_AIM OF THE TASK:_ Scan the data. Collect each line that contains the word "metaobj".

_RECORDS SUPPLIED:_
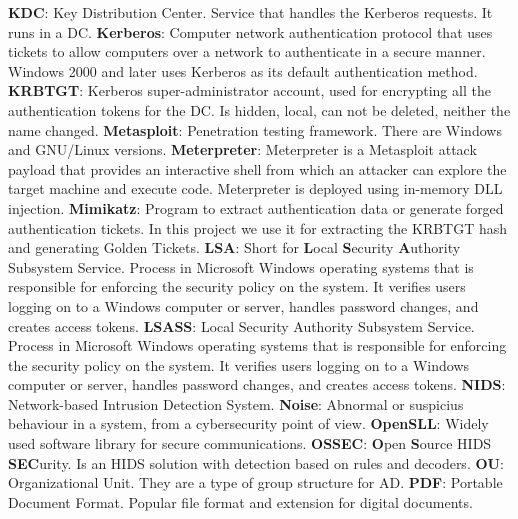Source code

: \linej
\linej
\textbf{KDC}: Key Distribution Center. Service that handles the Kerberos requests. It runs in a DC.
\linej
\linej
\textbf{Kerberos}: Computer network authentication protocol that uses tickets to allow computers over a network to authenticate in a secure manner. Windows 2000 and later uses Kerberos as its default authentication method.
\linej
\linej
\textbf{KRBTGT}: Kerberos super-administrator account, used for encrypting all the authentication tokens for the DC. Is hidden, local, can not be deleted, neither the name changed.
\linej
\linej
\textbf{Metasploit}: Penetration testing framework. There are Windows and GNU/Linux versions.
\linej
\linej
\textbf{Meterpreter}: Meterpreter is a Metasploit attack payload that provides an interactive shell from which an attacker can explore the target machine and execute code. Meterpreter is deployed using in-memory DLL injection.
\linej
\linej
\textbf{Mimikatz}: Program to extract authentication data or generate forged authentication tickets. In this project we use it for extracting the KRBTGT hash and generating Golden Tickets.
\linej
\linej
\textbf{LSA}: Short for \textbf{L}ocal \textbf{S}ecurity \textbf{A}uthority Subsystem Service. Process in Microsoft Windows operating systems that is responsible for enforcing the security policy on the system. It verifies users logging on to a Windows computer or server, handles password changes, and creates access tokens.
\linej
\linej
\textbf{LSASS}: Local Security Authority Subsystem Service. Process in Microsoft Windows operating systems that is responsible for enforcing the security policy on the system. It verifies users logging on to a Windows computer or server, handles password changes, and creates access tokens.
\linej
\linej
\textbf{NIDS}: Network-based Intrusion Detection System.
\linej
\linej
\textbf{Noise}: Abnormal or suspicius behaviour in a system, from a cybersecurity point of view.
\linej
\linej
\textbf{OpenSLL}: Widely used software library for secure communications.
\linej
\linej
\textbf{OSSEC}: \textbf{O}pen \textbf{S}ource HIDS \textbf{SEC}urity. Is an HIDS solution with detection based on rules and decoders.
\linej
\linej
\textbf{OU}: Organizational Unit. They are a type of group structure for AD.
\linej
\linej
\textbf{PDF}: Portable Document Format. Popular file format and extension for digital documents.
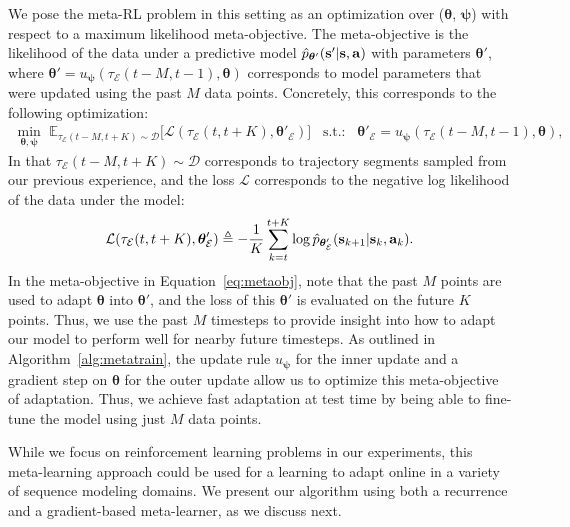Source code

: We pose the meta-RL problem in this setting as an optimization over ($\bm{\theta}$, $\bm{\psi}$) with respect to a maximum likelihood meta-objective. The meta-objective is the likelihood of the data under a predictive model $\hat p_{\bm{\theta}'}({\bf s'}|{\bf s}, {\bf a})$ with parameters $\bm{\theta}'$, where \mbox{$\bm{\theta}' = u_{\bm{\psi}}(\tau_{\mathcal{E}}(t-M, t-1), \bm{\theta})$} corresponds to model parameters that were updated using the past $M$ data points. Concretely, this corresponds to the following optimization:
%
\begin{align}
\label{eq:metaobj}
    \min_{\bm{\theta}, \bm{\psi}} \hspace{4pt} \mathbb{E}_{\tau_{\mathcal{E}}(t-M, t+K) \sim \mathcal{D}}  \big[ \mathcal{L}(\tau_{\mathcal{E}}(t, t+K), \bm{\theta}'_{\mathcal{E}})\big] \hspace{10pt}
\text{s.t.:} \hspace{10pt} \bm{\theta}'_{\mathcal{E}} = u_{\bm{\psi}}(\tau_{\mathcal{E}}(t-M, t-1), \bm{\theta}),
\end{align}
%
In that $\tau_{\mathcal{E}}(t-M, t+K) \sim \mathcal{D}$ corresponds to trajectory segments sampled from our previous experience, and the loss $\mathcal{L}$ corresponds to the negative log likelihood of the data under the model:
%
\begin{align}
\loss(\tau_{\mathcal{E}}(t, t+K), \bm{\theta}_{\mathcal{E}}') \triangleq -\frac{1}{K} 
\sum_{k=t}^{t+K}
\log \hat p_{\bm{\theta}_{\mathcal{E}}'} ( {\bf s}_{k+1} | {\bf s}_{k}, {\bf a}_{k}).
    \label{eq:inner update}
\end{align}
% 
In the meta-objective in Equation~\ref{eq:metaobj}, note that the past $M$ points are used to adapt $\bm{\theta}$ into $\bm{\theta'}$, and the loss of this $\bm{\theta'}$ is evaluated on the future $K$ points. Thus, we use the past $M$ timesteps to provide insight into how to adapt our model to perform well for nearby future timesteps. As outlined in Algorithm~\ref{alg:metatrain}, the update rule $u_{\bm{\psi}}$ for the inner update and a gradient step on $\bm{\theta}$ for the outer update allow us to optimize this meta-objective of adaptation. Thus, we achieve fast adaptation at test time by being able to fine-tune the model using just $M$ data points. 

While we focus on reinforcement learning problems in our experiments, this meta-learning approach could be used for a learning to adapt online in a variety of sequence modeling domains. We present our algorithm using both a recurrence and a gradient-based meta-learner, as we discuss next.


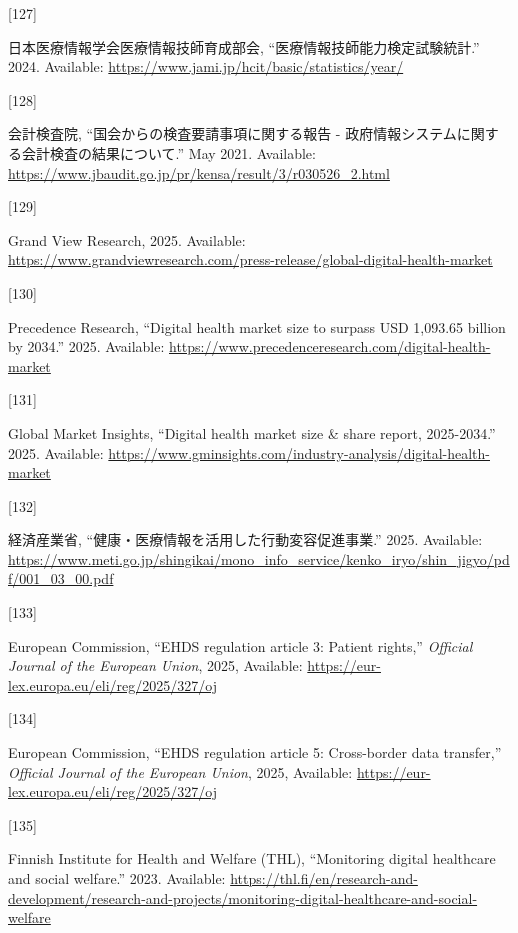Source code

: \documentclass[
  a4paper,
  a4paper,
  11pt]{ltjsbook}
\newlength{\cslhangindent}
\newlength{\csllabelwidth}
\newenvironment{CSLReferences}[2] %
 {\begin{list}{}{%
  \setlength{\itemindent}{0pt}
  \setlength{\leftmargin}{0pt}
  \setlength{\parsep}{0pt}
  \ifodd #1
   \setlength{\leftmargin}{\cslhangindent}
   \setlength{\itemindent}{-1\cslhangindent}
  \fi
  \setlength{\itemsep}{#2\baselineskip}}}
 {\end{list}}
\newcommand{\CSLLeftMargin}[1]{\parbox[t]{\csllabelwidth}{\strut#1\strut}}
\newcommand{\CSLRightInline}[1]{\parbox[t]{\linewidth - \csllabelwidth}{\strut#1\strut}}
\begin{document}
\begin{CSLReferences}{0}{0}
\CSLLeftMargin{{[}127{]} }%
\CSLRightInline{日本医療情報学会医療情報技師育成部会,
{``医療情報技師能力検定試験統計.''} 2024. Available:
\url{https://www.jami.jp/hcit/basic/statistics/year/}}

\CSLLeftMargin{{[}128{]} }%
\CSLRightInline{会計検査院, {``国会からの検査要請事項に関する報告 -
政府情報システムに関する会計検査の結果について.''} May 2021. Available:
\url{https://www.jbaudit.go.jp/pr/kensa/result/3/r030526_2.html}}

\CSLLeftMargin{{[}129{]} }%
\CSLRightInline{Grand View Research, 2025. Available:
\url{https://www.grandviewresearch.com/press-release/global-digital-health-market}}

\CSLLeftMargin{{[}130{]} }%
\CSLRightInline{Precedence Research, {``Digital health market size to
surpass USD 1,093.65 billion by 2034.''} 2025. Available:
\url{https://www.precedenceresearch.com/digital-health-market}}

\CSLLeftMargin{{[}131{]} }%
\CSLRightInline{Global Market Insights, {``Digital health market size \&
share report, 2025-2034.''} 2025. Available:
\url{https://www.gminsights.com/industry-analysis/digital-health-market}}

\CSLLeftMargin{{[}132{]} }%
\CSLRightInline{経済産業省,
{``健康・医療情報を活用した行動変容促進事業.''} 2025. Available:
\url{https://www.meti.go.jp/shingikai/mono_info_service/kenko_iryo/shin_jigyo/pdf/001_03_00.pdf}}

\CSLLeftMargin{{[}133{]} }%
\CSLRightInline{European Commission, {``EHDS regulation article 3:
Patient rights,''} \emph{Official Journal of the European Union}, 2025,
Available: \url{https://eur-lex.europa.eu/eli/reg/2025/327/oj}}

\CSLLeftMargin{{[}134{]} }%
\CSLRightInline{European Commission, {``EHDS regulation article 5:
Cross-border data transfer,''} \emph{Official Journal of the European
Union}, 2025, Available:
\url{https://eur-lex.europa.eu/eli/reg/2025/327/oj}}

\CSLLeftMargin{{[}135{]} }%
\CSLRightInline{Finnish Institute for Health and Welfare (THL),
{``Monitoring digital healthcare and social welfare.''} 2023. Available:
\url{https://thl.fi/en/research-and-development/research-and-projects/monitoring-digital-healthcare-and-social-welfare}}


\end{CSLReferences}
\end{document}

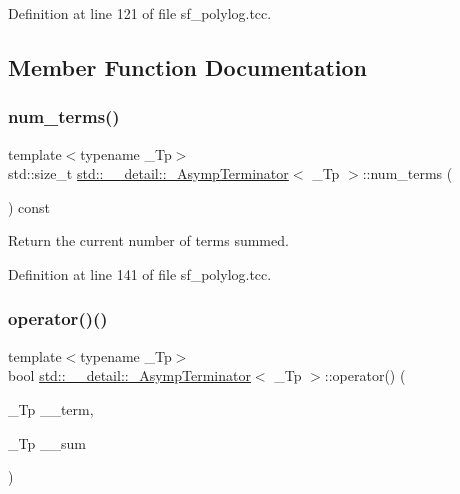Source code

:Definition at line 121 of file sf\+\_\+polylog.\+tcc.



\subsection{Member Function Documentation}
\mbox{\label{classstd_1_1____detail_1_1__AsympTerminator_a463f9e4e87d22b9839c12cc28b085117}} 
\subsubsection{\texorpdfstring{num\+\_\+terms()}{num\_terms()}}
{\footnotesize\ttfamily template$<$typename \+\_\+\+Tp$>$ \\
std\+::size\+\_\+t \hyperlink{classstd_1_1____detail_1_1__AsympTerminator}{std\+::\+\_\+\+\_\+detail\+::\+\_\+\+Asymp\+Terminator}$<$ \+\_\+\+Tp $>$\+::num\+\_\+terms (\begin{DoxyParamCaption}{ }\end{DoxyParamCaption}) const\hspace{0.3cm}{\ttfamily [inline]}}



Return the current number of terms summed. 



Definition at line 141 of file sf\+\_\+polylog.\+tcc.

\mbox{\label{classstd_1_1____detail_1_1__AsympTerminator_ad57254b6dcdd419b785477711b296729}} 
\subsubsection{\texorpdfstring{operator()()}{operator()()}}
{\footnotesize\ttfamily template$<$typename \+\_\+\+Tp$>$ \\
bool \hyperlink{classstd_1_1____detail_1_1__AsympTerminator}{std\+::\+\_\+\+\_\+detail\+::\+\_\+\+Asymp\+Terminator}$<$ \+\_\+\+Tp $>$\+::operator() (\begin{DoxyParamCaption}\item[{\+\_\+\+Tp}]{\+\_\+\+\_\+term,  }\item[{\+\_\+\+Tp}]{\+\_\+\+\_\+sum }\end{DoxyParamCaption})\hspace{0.3cm}{\ttfamily [inline]}}



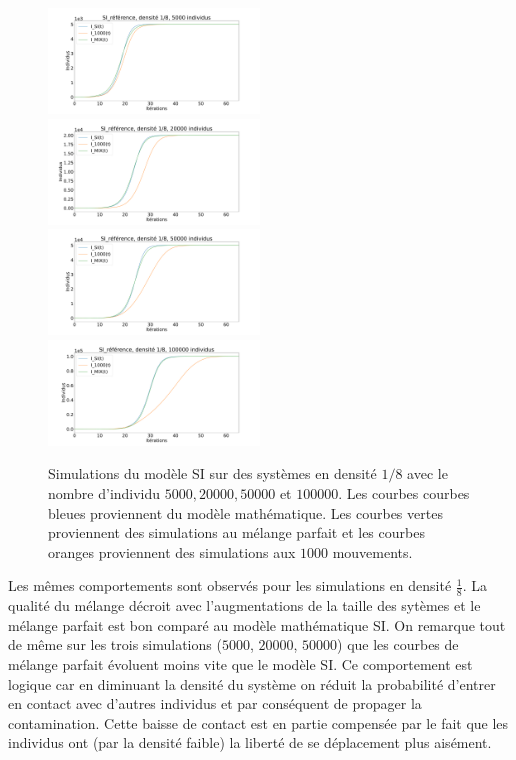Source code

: \begin{figure}
    \centering
    \captionsetup{justification=centering}
    \includegraphics[width=0.5\textwidth]{Images/SI_ref_8_5k.pdf}
    \includegraphics[width=0.5\textwidth]{Images/SI_ref_8_20k.pdf}
    \includegraphics[width=0.5\textwidth]{Images/SI_ref_8_50k.pdf}
    \includegraphics[width=0.5\textwidth]{Images/SI_ref_8_100k.pdf}
    \caption[Simulations de SI, densité 1/8]{Simulations du modèle SI sur des systèmes en densité $1/8$ avec le nombre d'individu $5000,20000,50000$ et $100000$. Les courbes courbes bleues proviennent du modèle mathématique. Les courbes vertes proviennent des simulations au mélange parfait et les courbes oranges proviennent des simulations aux $1000$ mouvements.}
\end{figure}

Les mêmes comportements sont observés pour les simulations en densité $\frac{1}{8}$. La qualité du mélange décroit avec l'augmentations de la taille des sytèmes et le mélange parfait est bon comparé au modèle mathématique SI. On remarque tout de même sur les trois simulations ($5000$, $20000$, $50000$) que les courbes de mélange parfait évoluent moins vite que le modèle SI. Ce comportement est logique car en diminuant la densité du système on réduit la probabilité d'entrer en contact avec d'autres individus et par conséquent de propager la contamination. Cette baisse de contact est en partie compensée par le fait que les individus ont (par la densité faible) la liberté de se déplacement plus aisément.\\

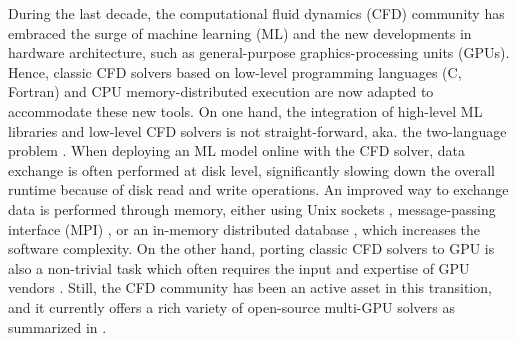 \documentclass[10pt,a4paper]{article}
\begin{document}
During the last decade, the computational fluid dynamics (CFD) community has embraced the surge of machine learning (ML) and the new developments in hardware architecture, such as general-purpose graphics-processing units (GPUs). Hence, classic CFD solvers based on low-level programming languages (C, Fortran) and CPU memory-distributed execution are now adapted to accommodate these new tools. On one hand, the integration of high-level ML libraries and low-level CFD solvers is not straight-forward, aka. the two-language problem \citep{Churavy2022}. When deploying an ML model online with the CFD solver, data exchange is often performed at disk level, significantly slowing down the overall runtime because of disk read and write operations. An improved way to exchange data is performed through memory, either using Unix sockets \citep{Rabault2019, Font2021}, message-passing interface (MPI) \citep{Guastoni2023}, or an in-memory distributed database \citep{Kurz2022,Font2024,Font2025}, which increases the software complexity. On the other hand, porting classic CFD solvers to GPU is also a non-trivial task which often requires the input and expertise of GPU vendors \citep{Romero2022}. Still, the CFD community has been an active asset in this transition, and it currently offers a rich variety of open-source multi-GPU solvers as summarized in .
\end{document}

_ANSWER SECTION:_
\label{eq:metaobj}
In the meta-objective in Equation~\ref{eq:metaobj}, note that the past $M$ points are used to adapt $\bm{\theta}$ into $\bm{\theta'}$, and the loss of this $\bm{\theta'}$ is evaluated on the future $K$ points. Thus, we use the past $M$ timesteps to provide insight into how to adapt our model to perform well for nearby future timesteps. As outlined in Algorithm~\ref{alg:metatrain}, the update rule $u_{\bm{\psi}}$ for the inner update and a gradient step on $\bm{\theta}$ for the outer update allow us to optimize this meta-objective of adaptation. Thus, we achieve fast adaptation at test time by being able to fine-tune the model using just $M$ data points. 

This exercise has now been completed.